GIVEN RECORDS section start
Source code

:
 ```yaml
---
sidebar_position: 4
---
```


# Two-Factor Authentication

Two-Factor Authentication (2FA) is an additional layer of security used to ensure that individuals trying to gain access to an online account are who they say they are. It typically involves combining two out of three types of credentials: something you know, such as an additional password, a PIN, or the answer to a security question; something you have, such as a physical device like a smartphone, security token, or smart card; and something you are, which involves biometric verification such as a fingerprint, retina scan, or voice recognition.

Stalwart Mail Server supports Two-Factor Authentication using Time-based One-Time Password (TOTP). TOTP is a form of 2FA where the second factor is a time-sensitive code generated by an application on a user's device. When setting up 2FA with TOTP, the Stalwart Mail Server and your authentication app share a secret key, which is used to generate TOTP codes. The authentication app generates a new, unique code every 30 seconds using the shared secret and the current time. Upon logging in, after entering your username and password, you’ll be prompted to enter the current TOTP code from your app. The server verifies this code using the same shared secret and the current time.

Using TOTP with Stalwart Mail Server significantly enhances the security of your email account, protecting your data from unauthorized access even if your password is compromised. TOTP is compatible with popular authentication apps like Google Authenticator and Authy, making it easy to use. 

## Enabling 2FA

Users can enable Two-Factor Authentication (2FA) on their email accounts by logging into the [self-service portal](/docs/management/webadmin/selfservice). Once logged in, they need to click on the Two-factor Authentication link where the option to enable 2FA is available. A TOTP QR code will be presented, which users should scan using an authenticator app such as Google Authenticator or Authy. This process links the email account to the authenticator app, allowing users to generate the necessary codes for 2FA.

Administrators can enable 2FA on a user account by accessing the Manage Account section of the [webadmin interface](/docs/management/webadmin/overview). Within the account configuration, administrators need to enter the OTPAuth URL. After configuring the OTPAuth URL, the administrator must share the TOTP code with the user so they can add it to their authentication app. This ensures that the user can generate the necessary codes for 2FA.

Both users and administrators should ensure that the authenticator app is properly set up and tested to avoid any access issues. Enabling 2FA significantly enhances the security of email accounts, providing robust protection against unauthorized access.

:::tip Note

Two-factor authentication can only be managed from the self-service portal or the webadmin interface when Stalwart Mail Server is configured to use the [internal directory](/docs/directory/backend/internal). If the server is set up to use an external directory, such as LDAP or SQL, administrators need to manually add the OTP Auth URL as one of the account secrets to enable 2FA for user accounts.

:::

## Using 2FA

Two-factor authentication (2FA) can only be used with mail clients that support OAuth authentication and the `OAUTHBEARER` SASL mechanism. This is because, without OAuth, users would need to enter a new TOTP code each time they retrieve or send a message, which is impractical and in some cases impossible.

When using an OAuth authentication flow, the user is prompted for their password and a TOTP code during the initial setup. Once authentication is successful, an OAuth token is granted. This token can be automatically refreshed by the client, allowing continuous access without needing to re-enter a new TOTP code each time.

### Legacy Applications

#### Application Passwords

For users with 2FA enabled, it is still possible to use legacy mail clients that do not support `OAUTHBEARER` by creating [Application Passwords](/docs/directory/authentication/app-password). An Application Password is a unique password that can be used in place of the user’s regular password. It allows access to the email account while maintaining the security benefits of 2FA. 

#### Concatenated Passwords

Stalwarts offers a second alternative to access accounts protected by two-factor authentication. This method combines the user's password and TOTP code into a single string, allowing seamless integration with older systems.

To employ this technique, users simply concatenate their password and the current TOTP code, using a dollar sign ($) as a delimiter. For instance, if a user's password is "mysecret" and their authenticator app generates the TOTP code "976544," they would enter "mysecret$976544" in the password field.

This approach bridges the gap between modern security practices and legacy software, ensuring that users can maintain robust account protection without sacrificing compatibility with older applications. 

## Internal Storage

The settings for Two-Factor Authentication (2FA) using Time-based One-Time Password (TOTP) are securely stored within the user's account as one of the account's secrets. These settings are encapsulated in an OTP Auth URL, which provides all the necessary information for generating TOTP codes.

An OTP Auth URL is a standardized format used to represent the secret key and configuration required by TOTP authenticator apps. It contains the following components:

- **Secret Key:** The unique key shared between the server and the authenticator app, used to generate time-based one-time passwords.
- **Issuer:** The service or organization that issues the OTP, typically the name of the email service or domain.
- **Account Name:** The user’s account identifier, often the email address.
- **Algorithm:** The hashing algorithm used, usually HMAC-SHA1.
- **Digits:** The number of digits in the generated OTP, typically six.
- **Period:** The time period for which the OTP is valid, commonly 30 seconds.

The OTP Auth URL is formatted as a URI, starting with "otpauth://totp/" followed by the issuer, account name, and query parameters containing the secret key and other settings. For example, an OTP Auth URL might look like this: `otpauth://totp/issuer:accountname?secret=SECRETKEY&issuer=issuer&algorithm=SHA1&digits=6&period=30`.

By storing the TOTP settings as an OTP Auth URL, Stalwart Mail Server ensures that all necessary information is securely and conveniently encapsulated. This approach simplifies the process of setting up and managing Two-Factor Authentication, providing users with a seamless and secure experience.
GIVEN RECORDS section end
INSTRUCTIONS FOR THE TASK:
Show all of the lines above in which "Enabling" is present.

YOUR RESPONSE:
## Enabling 2FA
Both users and administrators should ensure that the authenticator app is properly set up and tested to avoid any access issues. Enabling 2FA significantly enhances the security of email accounts, providing robust protection against unauthorized access.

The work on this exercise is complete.